Given data.
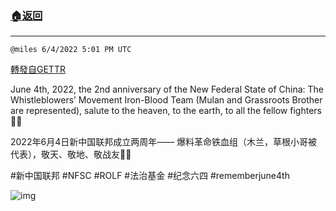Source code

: ###  [:house:返回](README.md)
---


`@miles 6/4/2022 5:01 PM UTC`

[轉發自GETTR](https://gettr.com/post/p1coq745db3)

June 4th, 2022, the 2nd anniversary of the New Federal State of China:  The Whistleblowers’ Movement Iron-Blood Team (Mulan and Grassroots Brother are represented), salute to the heaven, to the earth, to all  the fellow fighters 🌹🙏


2022年6月4日新中国联邦成立两周年—— 爆料革命铁血组（木兰，草根小哥被代表），敬天、敬地、敬战友🌹🙏

#新中国联邦 #NFSC #ROLF #法治基金 #纪念六四 #rememberjune4th 

![img](https://media.gettr.com/group19/getter/2022/06/04/17/4ffab38e-8a87-8ea8-78d5-36296d9551fc/out.jpg)
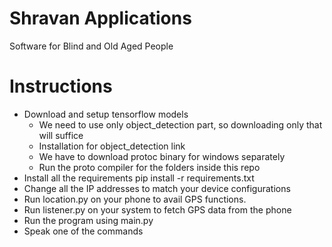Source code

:# Shravan Applications
Software for Blind and Old Aged People

# Instructions
* Download and setup tensorflow models
    * We need to use only object_detection part, so downloading only that will suffice
    * Installation for object_detection link
    * We have to download protoc binary for windows separately
    * Run the proto compiler for the folders inside this repo
* Install all the requirements pip install -r requirements.txt
* Change all the IP addresses to match your device configurations
* Run location.py on your phone to avail GPS functions.
* Run listener.py on your system to fetch GPS data from the phone
* Run the program using main.py
* Speak one of the commands
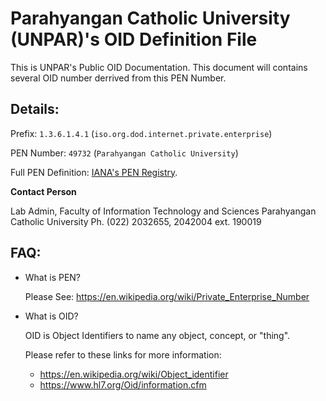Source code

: # Parahyangan Catholic University (UNPAR)'s OID Definition File

This is UNPAR's Public OID Documentation. This document will contains several OID number derrived from this PEN Number.


## Details:

Prefix: `1.3.6.1.4.1` (`iso.org.dod.internet.private.enterprise`)

PEN Number: `49732` (`Parahyangan Catholic University`)

Full PEN Definition: [IANA's PEN Registry](https://www.iana.org/assignments/enterprise-numbers/enterprise-numbers).

**Contact Person**

Lab Admin, Faculty of Information Technology and Sciences
Parahyangan Catholic University
Ph. (022) 2032655, 2042004 ext. 190019

## FAQ:
- What is PEN?

    Please See: https://en.wikipedia.org/wiki/Private_Enterprise_Number

- What is OID?
  
   OID is Object Identifiers to name any object, concept, or "thing".
   
   Please refer to these links for more information:
   * https://en.wikipedia.org/wiki/Object_identifier
   * https://www.hl7.org/Oid/information.cfm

Assigned task.
Isolate the lines above that contain the word "UNPAR" and copy them.

Output of the task.
: # Parahyangan Catholic University (UNPAR)'s OID Definition File
This is UNPAR's Public OID Documentation. This document will contains several OID number derrived from this PEN Number.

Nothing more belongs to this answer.